- Think of float and double as representing physical measurements. No one would
complain if their cabinet maker made a desk 6.000000000001 feet long.
Analogously, don’t complain about the inevitable tiny errors in floating
point arithmetic results e.g. Math.cos( Math.toRadians( 90 )
) not coming out bang on zero. ( If you want perfection, use int, long, BigInteger
or BigDecimal. )
- To interconvert int, long,
float, double, Float
and Double see the Conversion
Amanuensis.
- The computer floating point unit works internally in base 2, binary. The decimal
fraction 0.1 cannot be precisely represented in binary. It is a repeater
fraction 0.00011001100110… It is like the repeater fraction 1/3 = 0.33333
in base 10. When you add 0.333333… to 0.666666… why are you not
astonished to get 0.999999… rather than 1.0, even though you just added 1/3
+ 2/3 to get 1? Yet, with Java floating point you are astonished when you add
0.1 + 0.1 and get something other than 0.2. The same fundamental mathematical
cause is at work. It is God’s fault for not making decimal 0.1 a perfect
fraction in binary notation. Mike Cowlishaw, the creator of NetRexx, blames
computer hardware makers for using binary floating point. He figures computer
chips should use decimal notation like humans. 1/3 is also a repeater in binary,
0.01010101010… so it too will misbehave in Java just the way it does with
decimal arithmetic.
- Floating point is by its nature inexact. It is probably best if you imagined
that after every floating point operation, a little demon came in and added or
subtracted a tiny number to fuzz the low order bits of your result. This is, of
course not true, but if you as newbie act as if it were true, this will lead you
to code conservatively and will keep you out of trouble.
What actually happens is the computer only has 64 bits to work with.

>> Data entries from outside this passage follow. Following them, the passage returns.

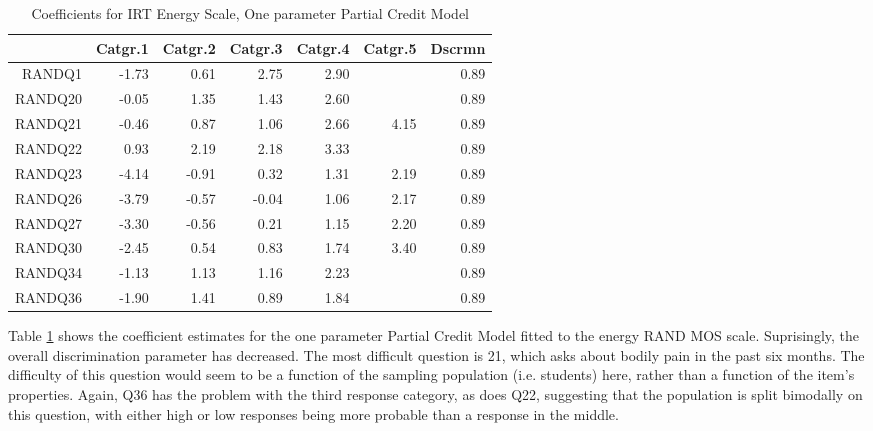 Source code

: \documentclass{article}
\begin{document}
\begin{table}[ht]
\centering
\begin{tabular}{rrrrrrr}
  \hline
 & Catgr.1 & Catgr.2 & Catgr.3 & Catgr.4 & Catgr.5 & Dscrmn \\ 
  \hline
RANDQ1 & -1.73 & 0.61 & 2.75 & 2.90 &  & 0.89 \\ 
  RANDQ20 & -0.05 & 1.35 & 1.43 & 2.60 &  & 0.89 \\ 
  RANDQ21 & -0.46 & 0.87 & 1.06 & 2.66 & 4.15 & 0.89 \\ 
  RANDQ22 & 0.93 & 2.19 & 2.18 & 3.33 &  & 0.89 \\ 
  RANDQ23 & -4.14 & -0.91 & 0.32 & 1.31 & 2.19 & 0.89 \\ 
  RANDQ26 & -3.79 & -0.57 & -0.04 & 1.06 & 2.17 & 0.89 \\ 
  RANDQ27 & -3.30 & -0.56 & 0.21 & 1.15 & 2.20 & 0.89 \\ 
  RANDQ30 & -2.45 & 0.54 & 0.83 & 1.74 & 3.40 & 0.89 \\ 
  RANDQ34 & -1.13 & 1.13 & 1.16 & 2.23 &  & 0.89 \\ 
  RANDQ36 & -1.90 & 1.41 & 0.89 & 1.84 &  & 0.89 \\ 
   \hline
\end{tabular}
\caption{Coefficients for IRT Energy Scale, One parameter Partial Credit Model} 
\label{tab:hom1energpcm1pl}
\end{table}
Table \ref{tab:hom1energpcm1pl} shows the coefficient estimates for the one parameter Partial Credit Model fitted to the energy RAND MOS scale. Suprisingly, the overall discrimination parameter has decreased. The most difficult question is 21, which asks about bodily pain in the past six months. The difficulty of this question would seem to be a function of the sampling population (i.e. students) here, rather than a function of the item's properties. Again, Q36 has the problem with the third response category, as does Q22, suggesting that the population is split bimodally on this question, with either high or low responses being more probable than a response in the middle. 
\end{document}
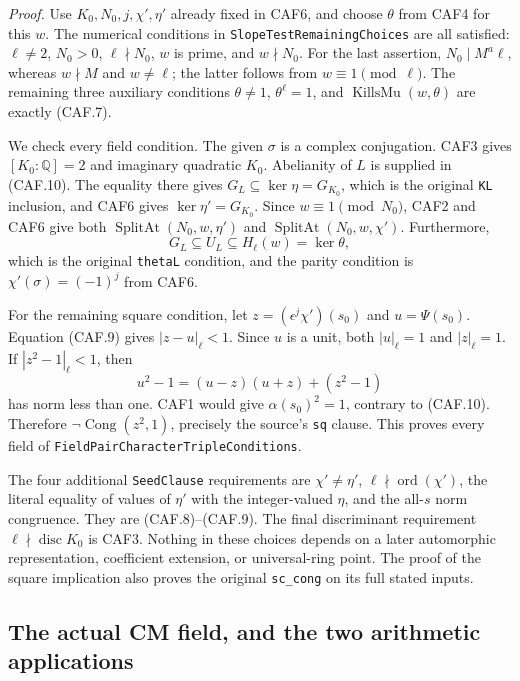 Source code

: \documentclass[11pt,a4paper]{article}
\numberwithin{equation}{section}
\theoremstyle{remark}\newtheorem{remark}[theorem]{Remark}
\begin{document}
\emph{Proof.}
Use \(K_0,N_0,j,\chi',\eta'\) already fixed in CAF6, and choose
\(\theta\) from CAF4 for this \(w\).  The numerical conditions in
\texttt{Slope\allowbreak Test\allowbreak Remaining\allowbreak Choices} are all satisfied: \(\ell\ne2\),
\(N_0>0\), \(\ell\nmid N_0\), \(w\) is prime, and
\(w\nmid N_0\).  For the last assertion, \(N_0\mid M^a\ell\),
whereas \(w\nmid M\) and \(w\ne\ell\); the latter follows from
\(w\equiv1\pmod\ell\).  The remaining three auxiliary conditions
\(\theta\ne1\), \(\theta^\ell=1\), and
\(\operatorname{KillsMu}(w,\theta)\) are exactly (CAF.7).

We check every field condition.  The given \(\sigma\) is a complex
conjugation.  CAF3 gives \([K_0:\mathbb Q]=2\) and imaginary
quadratic \(K_0\).  Abelianity of \(L\) is supplied in (CAF.10).
The equality there gives
\(G_L\subseteq\ker\eta=G_{K_0}\), which is the original
\texttt{KL} inclusion, and CAF6 gives
\(\ker\eta'=G_{K_0}\).  Since \(w\equiv1\pmod {N_0}\),
CAF2 and CAF6 give both
\(\operatorname{SplitAt}(N_0,w,\eta')\) and
\(\operatorname{SplitAt}(N_0,w,\chi')\).  Furthermore,
\[
        G_L\subseteq U_L\subseteq H_\ell(w)=\ker\theta,
\]
which is the original \texttt{theta\allowbreak L} condition, and the parity
condition is \(\chi'(\sigma)=(-1)^j\) from CAF6.

For the remaining square condition, let
\(z=(\epsilon^j\chi')(s_0)\) and \(u=\Psi(s_0)\).
Equation (CAF.9) gives \(|z-u|_\ell<1\).  Since \(u\) is a
unit, both \(|u|_\ell=1\) and \(|z|_\ell=1\).
If \(|z^2-1|_\ell<1\), then
\[
 u^2-1=(u-z)(u+z)+(z^2-1)
\]
has norm less than one.  CAF1 would give
\(\alpha(s_0)^2=1\), contrary to (CAF.10).  Therefore
\(\neg\operatorname{Cong}(z^2,1)\), precisely the source's
\texttt{sq} clause.  This proves every field of
\texttt{FieldPair\allowbreak{}Character\allowbreak{}TripleConditions}.

The four additional \texttt{Seed\allowbreak Clause} requirements are
\(\chi'\ne\eta'\), \(\ell\nmid\operatorname{ord}(\chi')\),
the literal equality of values of \(\eta'\) with the integer-valued
\(\eta\), and the all-\(s\) norm congruence.  They are (CAF.8)--(CAF.9).
The final discriminant requirement \(\ell\nmid\operatorname{disc}K_0\)
is CAF3.  Nothing in these choices depends on a later automorphic
representation, coefficient extension, or universal-ring point.
The proof of the square implication also proves the original
\texttt{sc\_\allowbreak cong} on its full stated inputs.

\subsection{The actual CM field, and the two arithmetic applications}
\end{document}
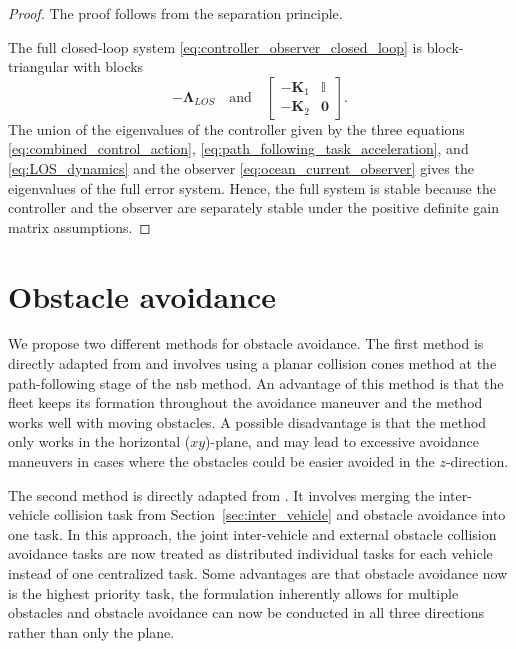 \begin{proof}
    The proof follows from the separation principle. 
    
    The full closed-loop system \eqref{eq:controller_observer_closed_loop} is block-triangular with blocks
\begin{equation*}
    -\mathbf{\Lambda}_{LOS} \quad \mathrm{and} \quad \begin{bmatrix}
        -\mathbf{K}_1 & \mathbb{I}\\-\mathbf{K}_2 & \mathbf{0}
    \end{bmatrix}.
\end{equation*}
The union of the eigenvalues of the controller given by the three equations \eqref{eq:combined_control_action}, \eqref{eq:path_following_task_acceleration}, and \eqref{eq:LOS_dynamics} and the observer \eqref{eq:ocean_current_observer} gives the eigenvalues of the full error system. Hence, the full system is stable because the controller and the observer are separately stable under the positive definite gain matrix assumptions.
\end{proof}


\section{Obstacle avoidance}\label{sec:obstacle_avoidance}
We propose two different methods for obstacle avoidance. The first method is directly adapted from \cite{matous_singularity-free_2022} and involves using a planar collision cones method at the path-following stage of the \gls{nsb} method. An advantage of this method is that the fleet keeps its formation throughout the avoidance maneuver and the method works well with moving obstacles. A possible disadvantage is that the method only works in the horizontal ($xy$)-plane, and may lead to excessive avoidance maneuvers in cases where the obstacles could be easier avoided in the $z$-direction.

The second method is directly adapted from \cite{arrichiello_formation_2006}. It involves merging the inter-vehicle collision task from Section~\ref{sec:inter_vehicle} and obstacle avoidance into one task. In this approach, the joint inter-vehicle and external obstacle collision avoidance tasks are now treated as distributed individual tasks for each vehicle instead of one centralized task.  Some advantages are that obstacle avoidance now is the highest priority task, the formulation inherently allows for multiple obstacles and obstacle avoidance can now be conducted in all three directions rather than only the plane. 


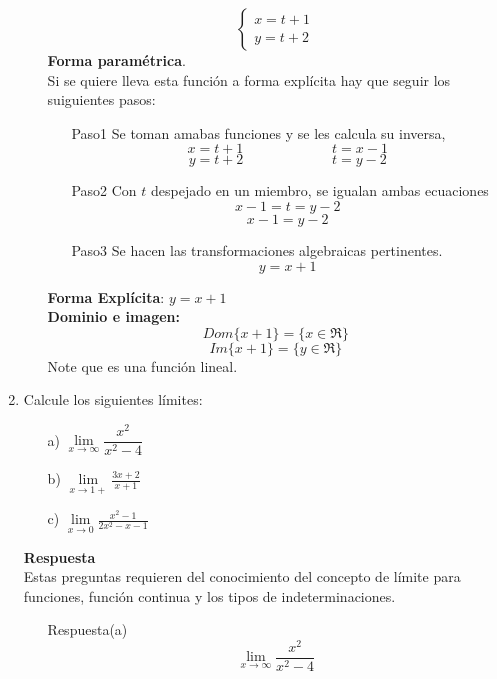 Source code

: \documentclass[10pt,twoside]{SelfArx} %
\begin{document}
\begin{enumerate}
\begin{enumerate}
\[ 	 \begin{cases}
	x=t+1\\
	y=t+2
	\end{cases} \]
	\textbf{Forma paramétrica}.\\
	Si se quiere lleva esta funci\'on a forma expl\'icita hay que seguir los suiguientes pasos:
	\begin{enumerate}
		\item[Paso1]	Se toman amabas funciones y se les calcula su inversa,
		\[ x=t+1\;\;\;\;\;\;\;\;\;\;\;\;\;\;\;\;\;\;\;\;\;\;\ t=x-1 \]
		\[ y=t+2\;\;\;\;\;\;\;\;\;\;\;\;\;\;\;\;\;\;\;\;\;\;\ t=y-2 \]
		\item[Paso2]	Con $ t $ despejado en un miembro, se igualan ambas ecuaciones
		\[ x-1=t=y-2 \]
		\[ x-1=y-2 \]
		\item[Paso3]	Se hacen las transformaciones algebraicas pertinentes.
		\[ y=x+1 \]
	\end{enumerate}
	\textbf{Forma Explícita}: $ y=x+1 $\\
	
	\textbf{Dominio e imagen:}
		\[ Dom\{x+1\}=\{x\in\Re\} \]
		\[ Im\{x+1\}=\{y\in\Re\} \]
		Note que es una funci\'on lineal.
\end{enumerate}

	\item	Calcule los siguientes límites:	%
			\begin{enumerate}
				\item[a)] $ \lim\limits_{x\rightarrow\infty}\dfrac{x^{2}}{x^{2}-4} $
				\item[b)] $ \lim\limits_{x\rightarrow1+}\frac{3x+2}{x+1} $
				\item[c)] $ \lim\limits_{x\rightarrow0}\frac{x^{2}-1}{2x^{2}-x-1} $
				
			\end{enumerate}
\textbf{Respuesta}\\			%
Estas preguntas requieren del conocimiento del concepto de límite para funciones, función continua y los tipos de indeterminaciones.\\
\begin{enumerate}
	\item[Respuesta(a)]
	\[ \lim\limits_{x\rightarrow\infty}\dfrac{x^{2}}{x^{2}-4} \]
	

\end{enumerate}
\end{enumerate}
\end{document}
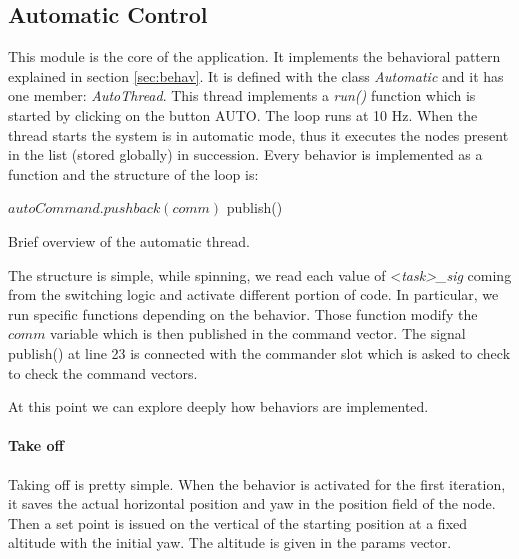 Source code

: \subsection{Automatic Control}
\label{sec:auto}
This module is the core of the application. It implements the behavioral pattern explained in section \ref{sec:behav}. It is defined with the class \textit{Automatic} and it has one member: \textit{AutoThread}. This thread implements a \textit{run()} function which is started by clicking on the button AUTO. The loop runs at 10 Hz. When the thread starts the system is in automatic mode, thus it executes the nodes present in the list (stored globally) in succession. Every behavior is implemented as a function and the structure of the loop is:
\begin{algorithm}
\begin{algorithmic} [1]
 
\ENDIF
{}			  
\ENDIF
{}			  
\ENDIF
{}		  
\ENDIF
{}			  
\ENDIF
{}			  
\ENDIF
\STATE $autoCommand.pushback(comm)$ 
\STATE publish()
\ENDWHILE
\end{algorithmic}
\label{alg:autothread}
\caption{Brief overview of the automatic thread.}
\end{algorithm}
The structure is simple, while spinning, we read each value of <\textit{task>\_sig} coming from the switching logic and activate different portion of code. In particular, we run specific functions depending on the behavior. Those function modify the $comm$ variable which is then published in the command vector. The signal publish() at line 23 is connected with the commander slot which is asked to check to check the command vectors. 

At this point we can explore deeply how behaviors are implemented.

\paragraph{Take off} Taking off is pretty simple. When the behavior is activated for the first iteration, it saves the actual horizontal position and yaw in the position field of the node. Then a set point is issued on the vertical of the starting position at a fixed altitude with the initial yaw. The altitude is given in the params vector.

It has to
throw away the low order part of any result after every operation. On every
calculation you accumulate a little more roundoff error. In the newer Java’s
the computer is permitted to secretly retain a few extra bits of accuracy during
a short string of calculation, so sometimes they come out more accurate that you
would theoretically expect. (They almost never come out more accurate than a
newbie expects.) To discourage use of these guard bits,
and get reproducibly less accurate results you use the StrictMath
library. Unless you really know what you are doing, you must presume the results
are never precisely bang on. Don’t count on results that in theory should
be integers coming out precisely as integers. Never compare == or !=, check
within a tolerance. Keep in mind when you compare > >=
< <= the values you are comparing may, as a side effect of
calculation, have drifted just above or just below your test limits. Sometimes
you may want to include some slop/tolerance in your limits. Java is somewhat
better than other languages since it specifies strict IEEE rules. Fortunately,
in Java, if a number has a perfect integer floating point representation, and
you divide it by another such number that is a factor, the result is guaranteed
to be a perfect integer representation.
The other source of the fuzz is accumulating roundoff error from cascaded
operations. Further there are errors in trig functions not being bang on 0 or 1
as you expect. This is a result of accumulated roundoff error in evaluating
polynomials and in the polynomial approximations themselves used internally to
compute the trig functions.
- When numbers are converted from float or double
to String for display they may be truncated. Further
the process of converting from binary to decimal introduces even more errors
that were not in the original computation result, possibly because of repeaters —
fractions that cannot be represented exactly in binary or decimal.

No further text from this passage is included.